Lesson Learned - Letting Go - It’s not something I do very well sometimes. I can be overbearing, boisterous and even pigheaded when I disagree about ideas or priorities. It’s not to be mean, I am just a passionate guy and sometimes that passion can get in the way, or get me in trouble. This weekend it was Pragati’s passion we were tapping into and especially with her really wanting to see her idea through past this weekend I wanted her out front on the project so she could get used to it. So my feelings about what could have made the presentation better aside, it was tremendous to see Pragati up front doing the presentation. With that kind of passion and a bit more experience she’ll be #killingit in no time.

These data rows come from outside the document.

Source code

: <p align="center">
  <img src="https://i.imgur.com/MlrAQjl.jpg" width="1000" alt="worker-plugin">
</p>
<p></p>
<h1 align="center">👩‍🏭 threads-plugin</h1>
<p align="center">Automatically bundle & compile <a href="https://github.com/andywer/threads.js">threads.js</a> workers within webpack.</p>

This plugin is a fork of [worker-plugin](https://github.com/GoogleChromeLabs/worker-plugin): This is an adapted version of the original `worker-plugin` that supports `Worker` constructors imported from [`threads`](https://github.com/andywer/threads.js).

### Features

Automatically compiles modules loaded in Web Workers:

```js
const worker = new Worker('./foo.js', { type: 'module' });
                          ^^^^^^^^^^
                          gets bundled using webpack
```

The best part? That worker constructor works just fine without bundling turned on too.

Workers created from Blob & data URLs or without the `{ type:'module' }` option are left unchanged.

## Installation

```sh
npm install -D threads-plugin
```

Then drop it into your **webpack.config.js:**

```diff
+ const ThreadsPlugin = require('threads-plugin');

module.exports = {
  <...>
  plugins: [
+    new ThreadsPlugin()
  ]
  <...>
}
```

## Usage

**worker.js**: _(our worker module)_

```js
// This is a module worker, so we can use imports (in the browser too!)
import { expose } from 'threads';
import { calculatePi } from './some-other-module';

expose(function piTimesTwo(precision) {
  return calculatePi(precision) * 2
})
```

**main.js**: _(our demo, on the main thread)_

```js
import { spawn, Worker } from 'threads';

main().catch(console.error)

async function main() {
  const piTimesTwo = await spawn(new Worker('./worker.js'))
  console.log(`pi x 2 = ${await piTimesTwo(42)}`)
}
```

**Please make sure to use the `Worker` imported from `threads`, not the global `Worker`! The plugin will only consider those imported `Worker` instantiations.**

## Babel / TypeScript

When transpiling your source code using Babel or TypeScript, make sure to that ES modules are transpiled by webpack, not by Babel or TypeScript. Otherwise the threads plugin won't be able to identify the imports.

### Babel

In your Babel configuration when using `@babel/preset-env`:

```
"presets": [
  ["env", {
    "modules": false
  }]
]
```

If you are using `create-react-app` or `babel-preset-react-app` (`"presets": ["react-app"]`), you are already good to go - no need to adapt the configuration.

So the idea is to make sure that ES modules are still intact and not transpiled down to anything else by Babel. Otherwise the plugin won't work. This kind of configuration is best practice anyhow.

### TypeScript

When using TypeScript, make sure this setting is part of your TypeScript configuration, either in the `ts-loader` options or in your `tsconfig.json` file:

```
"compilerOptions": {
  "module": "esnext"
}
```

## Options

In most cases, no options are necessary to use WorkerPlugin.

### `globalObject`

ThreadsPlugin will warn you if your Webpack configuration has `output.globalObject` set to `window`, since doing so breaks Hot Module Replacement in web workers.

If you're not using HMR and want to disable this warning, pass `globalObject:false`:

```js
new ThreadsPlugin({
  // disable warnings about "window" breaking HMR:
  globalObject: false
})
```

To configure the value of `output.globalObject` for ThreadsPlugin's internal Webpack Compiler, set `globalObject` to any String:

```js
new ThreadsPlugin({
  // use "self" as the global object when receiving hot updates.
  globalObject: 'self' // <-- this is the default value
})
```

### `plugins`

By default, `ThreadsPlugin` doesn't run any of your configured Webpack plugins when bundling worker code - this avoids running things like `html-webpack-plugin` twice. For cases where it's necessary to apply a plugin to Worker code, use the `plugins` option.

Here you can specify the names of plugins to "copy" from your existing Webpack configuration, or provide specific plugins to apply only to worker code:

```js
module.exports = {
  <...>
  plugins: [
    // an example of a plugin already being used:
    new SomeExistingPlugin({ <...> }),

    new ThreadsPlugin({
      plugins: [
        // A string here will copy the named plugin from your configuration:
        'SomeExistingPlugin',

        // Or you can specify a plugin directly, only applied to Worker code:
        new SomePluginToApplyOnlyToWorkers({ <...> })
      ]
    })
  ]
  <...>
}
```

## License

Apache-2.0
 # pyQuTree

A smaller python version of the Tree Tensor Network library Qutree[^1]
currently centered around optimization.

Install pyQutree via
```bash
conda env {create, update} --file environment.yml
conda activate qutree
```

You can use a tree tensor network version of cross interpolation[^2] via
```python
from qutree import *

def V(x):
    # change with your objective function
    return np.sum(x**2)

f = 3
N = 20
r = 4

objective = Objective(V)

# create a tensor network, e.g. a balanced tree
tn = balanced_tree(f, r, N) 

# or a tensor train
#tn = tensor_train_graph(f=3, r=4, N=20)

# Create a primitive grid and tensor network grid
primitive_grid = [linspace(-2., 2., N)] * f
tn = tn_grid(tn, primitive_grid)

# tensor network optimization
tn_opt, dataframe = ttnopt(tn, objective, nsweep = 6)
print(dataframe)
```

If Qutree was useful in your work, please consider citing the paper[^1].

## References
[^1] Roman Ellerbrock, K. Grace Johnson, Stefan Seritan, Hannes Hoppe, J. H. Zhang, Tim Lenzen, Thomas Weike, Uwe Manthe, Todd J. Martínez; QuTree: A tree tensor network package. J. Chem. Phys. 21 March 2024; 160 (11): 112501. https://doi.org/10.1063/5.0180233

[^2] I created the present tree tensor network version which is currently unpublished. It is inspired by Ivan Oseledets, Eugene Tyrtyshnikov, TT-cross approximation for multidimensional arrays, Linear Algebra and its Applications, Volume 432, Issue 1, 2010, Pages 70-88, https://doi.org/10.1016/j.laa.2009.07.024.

Lesson Learned - To mockup or to demo? THAT is the question! I flip flopped on this several times over the weekend but once I saw that a working demo was within reach that was my goal which I happily achieved. Regrettably it saw about 4 seconds of the light of day. In the rush that is most presentations it didn’t really get a chance to show what it could do. In the end it clearly was not necessary to have gotten the system up and working, we would have been served better by showing Luis’s gorgeous design. If I hadn’t put in 20 hours building the site I could have put in more time to research, the presentation, the business model etc.
The Judges
Overall, I found them to be a disappointment. Full disclosure: we finished out of first and second place prizes but I will honestly say I never thought about winning anything all weekend. Arriving late, quick introductions by Devesh and we were straight into presentations. Granted we weren’t presenting polished, life altering products or services here but I felt they were lacking the entire spirit of the weekend. Fostering creativity, developing talent, encouraging thoughtful reflection. At one point a judge asked what the revenue model for a project was, which had JUST been explained by the presenter.
The Judgement and Prizes
Given the judges engagement I felt awarding winner to actually really hurt my feelings towards the weekend. Additionally for prizes that equated to some mentorship time it would have been nice to simply offer such opportunities to anyone who attended that would be interested in seeking them out. Maybe intra team engagement wasn’t super high but at the end of the event we all had a lot of camaraderie about the experience and what we were trying to achieve which was undermined in my opinion.
Final Remarks
I had avoided doing a more of a deep dive into Ruby on Rails and so working on the site was a great way for me to get back into it. Meeting new people is always great and I’m especially excited about two gents I met this weekend and hopefully hearing more of their ideas and how we might work together. I got some great perspective and learned some awesome lessons. Regrettably I was very unclear as to the organizers/moderators/mentors roles throughout the event and certainly hope they will take on more of a coaching role in the future.
Sometimes startups don’t know when to ask for help they don’t know they need.
In any event, Thubten’s passion was clearly evident as he got a little choked up commenting on how excited he was about the whole weekend and how happy he was about Calgary. The guy even books an extra day on to his trips to meet with anyone that wants to, after the event for coffee, lunch etc.
It was the first ever StartupWeekendYYC and I understand that my expectations need to be tempered. It is amazing that the initiative and hardwork was put into making this happen and I am OH SO THANKFUL that things like this are happening in Calgary. Everyone’s volunteered time is greatly appreciated!!!
As for the fall when the second StartupWeekendYYC is slated? Still on the fence.